• **Work item**: Copy the data exactly. Images are the one exception.

-------- Data for this exercise

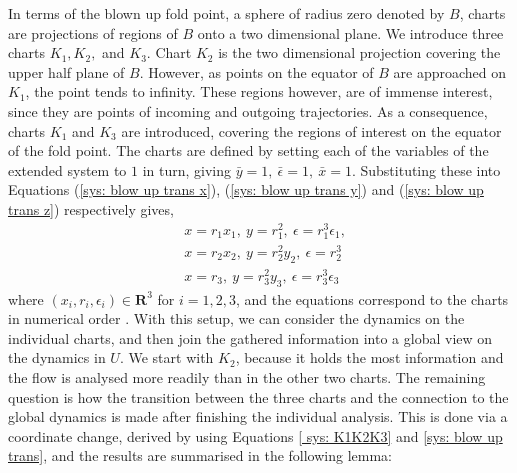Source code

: In terms of the blown up fold point, a sphere of radius zero denoted by $B$, charts are projections of regions of $B$ onto a two dimensional plane. We introduce three charts $ K_1,K_2,$ and $K_3 $. Chart $K_2$ is the two dimensional projection covering the upper half plane of $B$. However, as points on the equator of $B$ are approached on $K_1$, the point tends to infinity. These regions however, are of immense interest, since they are points of incoming and outgoing trajectories. As a consequence, charts $K_1$ and $K_3$ are introduced, covering the regions of interest on the equator of the fold point. 
The charts are defined by setting each of the variables of the extended system to $1$ in turn, giving $ \bar{y}=1, \ \bar{\epsilon}=1, \ \bar{x}=1 $. Substituting these into Equations (\ref{sys: blow up trans x}), (\ref{sys: blow up trans y}) and (\ref{sys: blow up trans z}) respectively gives, 
\begin{subequations} \label{ sys: K1K2K3}
	\begin{align}
	&x=r_1x_1, \ y=r_1^2, \ \epsilon=r_1^3\epsilon_1, \label{sys: K1}\\
	&x=r_2x_2, \ y=r_2^2y_2, \ \epsilon=r_2^3 \label{sys: K2}\\
	&x=r_3, \ y=r_3^2y_3, \ \epsilon=r_3^3\epsilon_3\label{sys:K3}
	\end{align}
\end{subequations}
where $ (x_i,r_i,\epsilon_i)\in\mathbf{R}^3 $ for $ i=1,2,3 $, and the equations correspond to the charts in numerical order \citep{krupa2001}. 
With this setup, we can consider the dynamics on the individual charts, and then join the gathered information into a global view on the dynamics in $U$. We start with $K_2$,  because it holds the most information and the flow is analysed more readily than in the other two charts. The remaining question is how the transition between the three charts and the connection to the global dynamics is made after finishing the individual analysis. This is done via a coordinate change, derived by using Equations \ref{ sys: K1K2K3} and \ref{sys: blow up trans}, and the results are summarised in the following lemma:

----------------

• **Result of the task**:
Source code

: In terms of the blown up fold point, a sphere of radius zero denoted by $B$, charts are projections of regions of $B$ onto a two dimensional plane. We introduce three charts $ K_1,K_2,$ and $K_3 $. Chart $K_2$ is the two dimensional projection covering the upper half plane of $B$. However, as points on the equator of $B$ are approached on $K_1$, the point tends to infinity. These regions however, are of immense interest, since they are points of incoming and outgoing trajectories. As a consequence, charts $K_1$ and $K_3$ are introduced, covering the regions of interest on the equator of the fold point. 
The charts are defined by setting each of the variables of the extended system to $1$ in turn, giving $ \bar{y}=1, \ \bar{\epsilon}=1, \ \bar{x}=1 $. Substituting these into Equations (\ref{sys: blow up trans x}), (\ref{sys: blow up trans y}) and (\ref{sys: blow up trans z}) respectively gives, 
\begin{subequations} \label{ sys: K1K2K3}
	\begin{align}
	&x=r_1x_1, \ y=r_1^2, \ \epsilon=r_1^3\epsilon_1, \label{sys: K1}\\
	&x=r_2x_2, \ y=r_2^2y_2, \ \epsilon=r_2^3 \label{sys: K2}\\
	&x=r_3, \ y=r_3^2y_3, \ \epsilon=r_3^3\epsilon_3\label{sys:K3}
	\end{align}
\end{subequations}
where $ (x_i,r_i,\epsilon_i)\in\mathbf{R}^3 $ for $ i=1,2,3 $, and the equations correspond to the charts in numerical order \citep{krupa2001}. 
With this setup, we can consider the dynamics on the individual charts, and then join the gathered information into a global view on the dynamics in $U$. We start with $K_2$,  because it holds the most information and the flow is analysed more readily than in the other two charts. The remaining question is how the transition between the three charts and the connection to the global dynamics is made after finishing the individual analysis. This is done via a coordinate change, derived by using Equations \ref{ sys: K1K2K3} and \ref{sys: blow up trans}, and the results are summarised in the following lemma:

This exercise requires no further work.